Sunday, June 20, 2021

4 Pentecost




 June 20, 2021

 Job 38.1-11; Mark 4.35-41

 + Well, today, June 20th, is a big anniversary for anyone who has lived in this area for any period of time.

 It was on this day, 64 years ago on June 20, 1957, that a tornado struck Fargo and killed 12 people.

 As many of you know, I wrote a book about that event, which published back in 2010.

 The book is entitled Fargo, 1957.

 It was just reprinted on Friday.

 And later today I was supposed to read at Broadway Plaza for an anniversary event, but it was postponed due to the rain.

 I wrote that book because my mother’s cousin and her husband died as a result of that tornado.

 Don Titgen, my mother’s cousin’s husband, died in the actual tornado on that day in 1957

 And Betty Titgen, my mom’s cousin, died in January 1960 after being in a coma from the time of the tornado until her death.

 


I ended up doing research on the lives of the twelve recognized victims of the tornado, as well as the life of Dick Shaw, who was the young man in the famous photo carrying the body of a six-year-old victim of the tornado, who ended up dying twelve years later tragically.

 I also interviewed Mercedes Erickson.


 She was the mother of the six children who died that day.

 That day was also Mercedes’ 36 birthday.

 Today would’ve been her 100th birthday.

 The kids didn’t leave the house as the tornado was coming because they had just made a birthday cake for her and wanted to surprise her as she came home from work that day.

 For Mercedes, she lived with a pain few of us know, for the rest of her life.

 That book affected me for a long time.

 I struggled for quite awhile both as I was writing that book and afterward to make sense of this event.
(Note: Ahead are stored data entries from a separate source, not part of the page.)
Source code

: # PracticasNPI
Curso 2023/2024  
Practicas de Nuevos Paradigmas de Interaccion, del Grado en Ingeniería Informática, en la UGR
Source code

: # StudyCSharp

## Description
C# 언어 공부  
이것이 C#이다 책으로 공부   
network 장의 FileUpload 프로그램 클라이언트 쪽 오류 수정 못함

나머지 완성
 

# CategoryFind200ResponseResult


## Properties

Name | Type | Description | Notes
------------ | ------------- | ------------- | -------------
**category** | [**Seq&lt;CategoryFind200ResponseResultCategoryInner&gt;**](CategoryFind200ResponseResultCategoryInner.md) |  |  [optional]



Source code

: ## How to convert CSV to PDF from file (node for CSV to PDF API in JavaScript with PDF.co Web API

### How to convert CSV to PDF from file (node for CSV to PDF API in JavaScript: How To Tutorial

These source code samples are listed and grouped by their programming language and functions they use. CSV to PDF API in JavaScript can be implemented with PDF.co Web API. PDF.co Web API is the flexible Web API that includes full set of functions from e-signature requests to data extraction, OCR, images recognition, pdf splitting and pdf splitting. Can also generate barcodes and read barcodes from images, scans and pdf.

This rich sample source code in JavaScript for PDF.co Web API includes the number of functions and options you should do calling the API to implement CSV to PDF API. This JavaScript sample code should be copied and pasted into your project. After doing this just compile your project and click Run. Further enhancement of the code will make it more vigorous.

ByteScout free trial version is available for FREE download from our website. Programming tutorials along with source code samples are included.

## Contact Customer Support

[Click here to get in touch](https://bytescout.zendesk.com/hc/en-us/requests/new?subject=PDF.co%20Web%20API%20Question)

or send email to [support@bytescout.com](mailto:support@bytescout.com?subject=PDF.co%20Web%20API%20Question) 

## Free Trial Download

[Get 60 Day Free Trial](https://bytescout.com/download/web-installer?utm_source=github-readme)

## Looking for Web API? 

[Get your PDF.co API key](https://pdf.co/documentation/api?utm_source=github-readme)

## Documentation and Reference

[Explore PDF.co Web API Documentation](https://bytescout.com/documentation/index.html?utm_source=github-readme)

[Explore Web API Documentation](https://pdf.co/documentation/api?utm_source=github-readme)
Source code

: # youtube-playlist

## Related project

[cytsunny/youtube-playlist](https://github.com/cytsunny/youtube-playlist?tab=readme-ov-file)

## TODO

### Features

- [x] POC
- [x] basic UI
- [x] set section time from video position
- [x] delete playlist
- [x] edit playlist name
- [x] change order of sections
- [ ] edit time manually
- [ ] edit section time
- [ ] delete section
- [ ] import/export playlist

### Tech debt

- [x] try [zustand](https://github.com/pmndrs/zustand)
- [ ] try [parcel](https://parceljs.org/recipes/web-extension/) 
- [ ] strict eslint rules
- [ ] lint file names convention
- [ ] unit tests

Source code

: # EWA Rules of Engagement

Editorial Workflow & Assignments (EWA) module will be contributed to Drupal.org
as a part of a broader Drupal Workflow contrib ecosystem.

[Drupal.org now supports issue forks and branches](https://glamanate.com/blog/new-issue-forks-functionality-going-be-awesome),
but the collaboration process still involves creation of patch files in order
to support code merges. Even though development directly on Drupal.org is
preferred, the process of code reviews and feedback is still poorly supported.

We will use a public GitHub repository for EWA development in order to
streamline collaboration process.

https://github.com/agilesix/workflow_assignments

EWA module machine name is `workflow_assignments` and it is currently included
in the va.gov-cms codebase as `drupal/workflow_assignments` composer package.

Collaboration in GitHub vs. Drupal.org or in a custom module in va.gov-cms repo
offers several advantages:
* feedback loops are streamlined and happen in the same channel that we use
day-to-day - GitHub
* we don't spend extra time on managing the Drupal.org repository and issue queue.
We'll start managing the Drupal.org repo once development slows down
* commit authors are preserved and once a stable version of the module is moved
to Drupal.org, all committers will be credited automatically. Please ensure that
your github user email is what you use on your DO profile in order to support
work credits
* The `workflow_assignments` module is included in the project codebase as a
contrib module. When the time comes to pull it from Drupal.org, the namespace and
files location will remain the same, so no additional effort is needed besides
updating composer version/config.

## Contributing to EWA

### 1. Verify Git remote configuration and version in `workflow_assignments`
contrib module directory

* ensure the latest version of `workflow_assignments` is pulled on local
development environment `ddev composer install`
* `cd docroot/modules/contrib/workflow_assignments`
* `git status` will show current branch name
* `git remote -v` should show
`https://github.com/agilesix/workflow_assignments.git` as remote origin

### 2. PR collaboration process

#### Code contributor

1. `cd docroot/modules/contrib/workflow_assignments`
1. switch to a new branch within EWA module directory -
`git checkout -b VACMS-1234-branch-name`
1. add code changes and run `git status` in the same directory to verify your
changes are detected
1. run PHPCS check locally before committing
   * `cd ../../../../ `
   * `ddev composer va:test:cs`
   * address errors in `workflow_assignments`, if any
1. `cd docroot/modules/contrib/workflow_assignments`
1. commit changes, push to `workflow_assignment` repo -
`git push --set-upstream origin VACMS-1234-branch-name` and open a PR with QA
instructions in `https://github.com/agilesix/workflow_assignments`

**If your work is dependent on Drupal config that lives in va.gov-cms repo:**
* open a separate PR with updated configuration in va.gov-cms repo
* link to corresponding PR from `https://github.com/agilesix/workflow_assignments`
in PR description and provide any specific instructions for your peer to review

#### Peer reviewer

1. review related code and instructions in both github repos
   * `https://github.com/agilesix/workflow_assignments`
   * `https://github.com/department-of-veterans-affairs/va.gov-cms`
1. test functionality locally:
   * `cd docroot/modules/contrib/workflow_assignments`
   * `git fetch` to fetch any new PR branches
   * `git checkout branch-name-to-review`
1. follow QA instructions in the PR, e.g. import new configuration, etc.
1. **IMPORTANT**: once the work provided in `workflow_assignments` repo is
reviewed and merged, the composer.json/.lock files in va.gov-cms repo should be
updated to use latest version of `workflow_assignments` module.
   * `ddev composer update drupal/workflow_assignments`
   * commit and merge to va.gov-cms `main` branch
 As a Christian, as a priest, I had to ask myself: why?

 Why did this happen?

 Why did this happen to these people?

 These people were people just like you and me.
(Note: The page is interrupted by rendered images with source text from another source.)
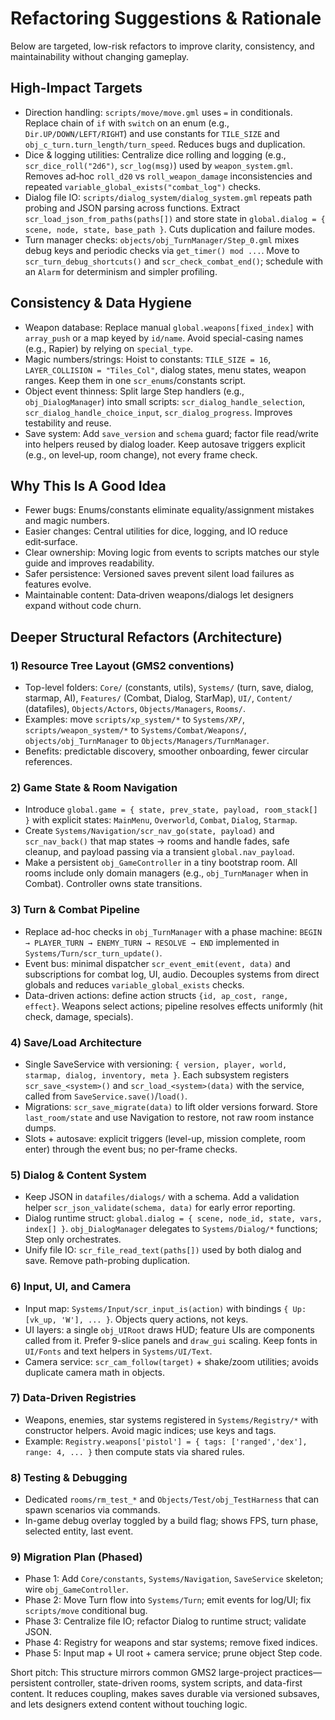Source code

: # Refactoring Suggestions & Rationale

Below are targeted, low-risk refactors to improve clarity, consistency, and maintainability without changing gameplay.

## High-Impact Targets
- Direction handling: `scripts/move/move.gml` uses `=` in conditionals. Replace chain of `if` with `switch` on an enum (e.g., `Dir.UP/DOWN/LEFT/RIGHT`) and use constants for `TILE_SIZE` and `obj_c_turn.turn_length/turn_speed`. Reduces bugs and duplication.
- Dice & logging utilities: Centralize dice rolling and logging (e.g., `scr_dice_roll("2d6")`, `scr_log(msg)`) used by `weapon_system.gml`. Removes ad‑hoc `roll_d20` vs `roll_weapon_damage` inconsistencies and repeated `variable_global_exists("combat_log")` checks.
- Dialog file IO: `scripts/dialog_system/dialog_system.gml` repeats path probing and JSON parsing across functions. Extract `scr_load_json_from_paths(paths[])` and store state in `global.dialog = { scene, node, state, base_path }`. Cuts duplication and failure modes.
- Turn manager checks: `objects/obj_TurnManager/Step_0.gml` mixes debug keys and periodic checks via `get_timer() mod ...`. Move to `scr_turn_debug_shortcuts()` and `scr_check_combat_end()`; schedule with an `Alarm` for determinism and simpler profiling.

## Consistency & Data Hygiene
- Weapon database: Replace manual `global.weapons[fixed_index]` with `array_push` or a map keyed by `id/name`. Avoid special-casing names (e.g., Rapier) by relying on `special_type`.
- Magic numbers/strings: Hoist to constants: `TILE_SIZE = 16`, `LAYER_COLLISION = "Tiles_Col"`, dialog states, menu states, weapon ranges. Keep them in one `scr_enums`/constants script.
- Object event thinness: Split large Step handlers (e.g., `obj_DialogManager`) into small scripts: `scr_dialog_handle_selection`, `scr_dialog_handle_choice_input`, `scr_dialog_progress`. Improves testability and reuse.
- Save system: Add `save_version` and `schema` guard; factor file read/write into helpers reused by dialog loader. Keep autosave triggers explicit (e.g., on level‑up, room change), not every frame check.

## Why This Is A Good Idea
- Fewer bugs: Enums/constants eliminate equality/assignment mistakes and magic numbers.
- Easier changes: Central utilities for dice, logging, and IO reduce edit‑surface.
- Clear ownership: Moving logic from events to scripts matches our style guide and improves readability.
- Safer persistence: Versioned saves prevent silent load failures as features evolve.
- Maintainable content: Data‑driven weapons/dialogs let designers expand without code churn.

## Deeper Structural Refactors (Architecture)

### 1) Resource Tree Layout (GMS2 conventions)
- Top-level folders: `Core/` (constants, utils), `Systems/` (turn, save, dialog, starmap, AI), `Features/` (Combat, Dialog, StarMap), `UI/`, `Content/` (datafiles), `Objects/Actors`, `Objects/Managers`, `Rooms/`.
- Examples: move `scripts/xp_system/*` to `Systems/XP/`, `scripts/weapon_system/*` to `Systems/Combat/Weapons/`, `objects/obj_TurnManager` to `Objects/Managers/TurnManager`.
- Benefits: predictable discovery, smoother onboarding, fewer circular references.

### 2) Game State & Room Navigation
- Introduce `global.game = { state, prev_state, payload, room_stack[] }` with explicit states: `MainMenu`, `Overworld`, `Combat`, `Dialog`, `Starmap`.
- Create `Systems/Navigation/scr_nav_go(state, payload)` and `scr_nav_back()` that map states → rooms and handle fades, safe cleanup, and payload passing via a transient `global.nav_payload`.
- Make a persistent `obj_GameController` in a tiny bootstrap room. All rooms include only domain managers (e.g., `obj_TurnManager` when in Combat). Controller owns state transitions.

### 3) Turn & Combat Pipeline
- Replace ad-hoc checks in `obj_TurnManager` with a phase machine: `BEGIN → PLAYER_TURN → ENEMY_TURN → RESOLVE → END` implemented in `Systems/Turn/scr_turn_update()`.
- Event bus: minimal dispatcher `scr_event_emit(event, data)` and subscriptions for combat log, UI, audio. Decouples systems from direct globals and reduces `variable_global_exists` checks.
- Data-driven actions: define action structs `{id, ap_cost, range, effect}`. Weapons select actions; pipeline resolves effects uniformly (hit check, damage, specials).

### 4) Save/Load Architecture
- Single SaveService with versioning: `{ version, player, world, starmap, dialog, inventory, meta }`. Each subsystem registers `scr_save_<system>()` and `scr_load_<system>(data)` with the service, called from `SaveService.save()`/`load()`.
- Migrations: `scr_save_migrate(data)` to lift older versions forward. Store `last_room/state` and use Navigation to restore, not raw room instance dumps.
- Slots + autosave: explicit triggers (level-up, mission complete, room enter) through the event bus; no per-frame checks.

### 5) Dialog & Content System
- Keep JSON in `datafiles/dialogs/` with a schema. Add a validation helper `scr_json_validate(schema, data)` for early error reporting.
- Dialog runtime struct: `global.dialog = { scene, node_id, state, vars, index[] }`. `obj_DialogManager` delegates to `Systems/Dialog/*` functions; Step only orchestrates.
- Unify file IO: `scr_file_read_text(paths[])` used by both dialog and save. Remove path-probing duplication.

### 6) Input, UI, and Camera
- Input map: `Systems/Input/scr_input_is(action)` with bindings `{ Up: [vk_up, 'W'], ... }`. Objects query actions, not keys.
- UI layers: a single `obj_UIRoot` draws HUD; feature UIs are components called from it. Prefer 9-slice panels and `draw_gui` scaling. Keep fonts in `UI/Fonts` and text helpers in `Systems/UI/Text`.
- Camera service: `scr_cam_follow(target)` + shake/zoom utilities; avoids duplicate camera math in objects.

### 7) Data-Driven Registries
- Weapons, enemies, star systems registered in `Systems/Registry/*` with constructor helpers. Avoid magic indices; use keys and tags.
- Example: `Registry.weapons['pistol'] = { tags: ['ranged','dex'], range: 4, ... }` then compute stats via shared rules.

### 8) Testing & Debugging
- Dedicated `rooms/rm_test_*` and `Objects/Test/obj_TestHarness` that can spawn scenarios via commands.
- In-game debug overlay toggled by a build flag; shows FPS, turn phase, selected entity, last event.

### 9) Migration Plan (Phased)
- Phase 1: Add `Core/constants`, `Systems/Navigation`, `SaveService` skeleton; wire `obj_GameController`.
- Phase 2: Move Turn flow into `Systems/Turn`; emit events for log/UI; fix `scripts/move` conditional bug.
- Phase 3: Centralize file IO; refactor Dialog to runtime struct; validate JSON.
- Phase 4: Registry for weapons and star systems; remove fixed indices.
- Phase 5: Input map + UI root + camera service; prune object Step code.

Short pitch: This structure mirrors common GMS2 large-project practices—persistent controller, state-driven rooms, system scripts, and data-first content. It reduces coupling, makes saves durable via versioned subsaves, and lets designers extend content without touching logic.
 They woke up that morning—to a hot, June Thursday morning in Fargo, North Dakota—just like any other day.

 And then, a storm came and uprooted their entire lives in a matter of moments.

 As I pondered our reading from the Gospel of Mark, I found myself  re-examining the events of June, 20, 1957 and thought about the storms in my own life in the light of that scripture.

 We all have them.

 We all have our own storms in this life.
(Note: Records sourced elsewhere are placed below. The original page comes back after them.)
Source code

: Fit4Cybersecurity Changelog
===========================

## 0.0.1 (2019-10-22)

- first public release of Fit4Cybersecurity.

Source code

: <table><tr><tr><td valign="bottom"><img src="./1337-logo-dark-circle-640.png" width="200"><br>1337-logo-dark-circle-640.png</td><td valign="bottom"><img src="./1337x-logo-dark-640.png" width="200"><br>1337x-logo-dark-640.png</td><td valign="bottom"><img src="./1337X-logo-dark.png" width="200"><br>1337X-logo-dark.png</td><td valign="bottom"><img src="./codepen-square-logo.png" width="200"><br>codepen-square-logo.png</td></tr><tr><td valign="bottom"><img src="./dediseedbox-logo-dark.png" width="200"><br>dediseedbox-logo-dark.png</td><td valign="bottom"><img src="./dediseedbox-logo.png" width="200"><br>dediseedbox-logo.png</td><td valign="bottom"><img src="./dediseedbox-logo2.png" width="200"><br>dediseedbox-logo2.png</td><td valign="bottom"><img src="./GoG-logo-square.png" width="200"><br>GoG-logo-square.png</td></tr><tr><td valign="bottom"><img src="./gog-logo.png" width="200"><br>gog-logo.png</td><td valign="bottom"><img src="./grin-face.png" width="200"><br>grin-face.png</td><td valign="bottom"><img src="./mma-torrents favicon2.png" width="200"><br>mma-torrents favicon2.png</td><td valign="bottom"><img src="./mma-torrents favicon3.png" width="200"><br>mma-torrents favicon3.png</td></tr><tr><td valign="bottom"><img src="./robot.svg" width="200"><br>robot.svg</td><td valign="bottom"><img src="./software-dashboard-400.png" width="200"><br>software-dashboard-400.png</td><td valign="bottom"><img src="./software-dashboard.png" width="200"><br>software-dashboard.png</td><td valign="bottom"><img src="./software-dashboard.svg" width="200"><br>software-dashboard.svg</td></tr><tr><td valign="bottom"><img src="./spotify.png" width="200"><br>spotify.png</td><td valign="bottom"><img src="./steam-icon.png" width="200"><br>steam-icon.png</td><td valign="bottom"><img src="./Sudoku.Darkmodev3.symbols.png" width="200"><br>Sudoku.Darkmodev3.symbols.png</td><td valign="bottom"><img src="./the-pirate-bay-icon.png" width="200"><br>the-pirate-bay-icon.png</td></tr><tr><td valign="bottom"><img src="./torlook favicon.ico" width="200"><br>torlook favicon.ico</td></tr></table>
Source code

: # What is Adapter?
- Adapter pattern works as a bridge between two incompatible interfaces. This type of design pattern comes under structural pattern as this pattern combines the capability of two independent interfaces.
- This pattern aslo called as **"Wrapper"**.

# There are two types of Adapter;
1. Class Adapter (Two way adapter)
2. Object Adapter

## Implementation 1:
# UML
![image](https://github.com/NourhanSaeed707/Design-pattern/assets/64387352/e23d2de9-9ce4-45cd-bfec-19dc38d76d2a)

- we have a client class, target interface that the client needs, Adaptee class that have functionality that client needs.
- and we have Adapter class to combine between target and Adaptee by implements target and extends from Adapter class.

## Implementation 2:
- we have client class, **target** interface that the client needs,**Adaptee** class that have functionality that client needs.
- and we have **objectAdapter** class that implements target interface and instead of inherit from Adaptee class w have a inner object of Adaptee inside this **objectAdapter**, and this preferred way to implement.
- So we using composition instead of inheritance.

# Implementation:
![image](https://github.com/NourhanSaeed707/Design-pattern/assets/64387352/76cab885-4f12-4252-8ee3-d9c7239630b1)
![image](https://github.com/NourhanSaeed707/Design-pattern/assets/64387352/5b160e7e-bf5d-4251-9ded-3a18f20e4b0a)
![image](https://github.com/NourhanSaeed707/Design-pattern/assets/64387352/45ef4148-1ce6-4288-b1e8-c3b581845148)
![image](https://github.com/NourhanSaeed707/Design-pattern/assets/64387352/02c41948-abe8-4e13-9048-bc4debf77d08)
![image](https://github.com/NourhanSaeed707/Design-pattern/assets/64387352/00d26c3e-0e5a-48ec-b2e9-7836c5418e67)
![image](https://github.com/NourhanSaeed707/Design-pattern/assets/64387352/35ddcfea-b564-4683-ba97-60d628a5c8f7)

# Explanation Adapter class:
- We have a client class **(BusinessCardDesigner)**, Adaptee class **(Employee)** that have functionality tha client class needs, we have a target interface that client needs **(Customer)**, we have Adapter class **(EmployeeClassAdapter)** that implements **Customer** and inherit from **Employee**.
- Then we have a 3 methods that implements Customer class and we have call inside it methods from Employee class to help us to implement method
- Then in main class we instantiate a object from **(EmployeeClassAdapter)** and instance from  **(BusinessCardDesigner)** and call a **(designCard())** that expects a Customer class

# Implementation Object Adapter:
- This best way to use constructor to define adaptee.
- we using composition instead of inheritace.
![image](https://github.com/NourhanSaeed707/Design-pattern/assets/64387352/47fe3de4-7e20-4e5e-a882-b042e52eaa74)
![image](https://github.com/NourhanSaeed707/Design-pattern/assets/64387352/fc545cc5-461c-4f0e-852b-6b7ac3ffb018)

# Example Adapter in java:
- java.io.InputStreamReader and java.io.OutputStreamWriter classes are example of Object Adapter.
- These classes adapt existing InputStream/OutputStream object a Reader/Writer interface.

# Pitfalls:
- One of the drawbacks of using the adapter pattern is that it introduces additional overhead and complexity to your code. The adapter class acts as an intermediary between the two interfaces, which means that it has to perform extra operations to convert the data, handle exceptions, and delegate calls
 We all have our own chaos.

 And they are disruptive.

 And they can be destructive.

 Certainly our own Deacon John, whose first ordination anniversary we are celebrating today, can tell us about storms.

 I remember very clearly the first time he visited St. Stephen’s 7 or 8 years ago.

 He had been battered by some storms in his life—storms created by the Church and by life and in general.

 And he came here looking for a safe harbor from those storms.

 And because he did, we are grateful today.

 We all benefitted from being a safe haven from the storms of this life for John, and hopefully for many others.

 So, the question to ask of ourselves this morning is: What is God saying to us when the storms invade our lives?

 What do we do in the windstorms of our lives, when we feel battered and beaten and bashed?

 Well, as I have been pondering on that Gospel reading and on that book I wrote all that times ago, one glaring, honest reality of my life came forth:

 Although we can’t control the storms of our lives, we can control how we react to them.

 We can’t control ill fortunes, or sickness, or old age or accident.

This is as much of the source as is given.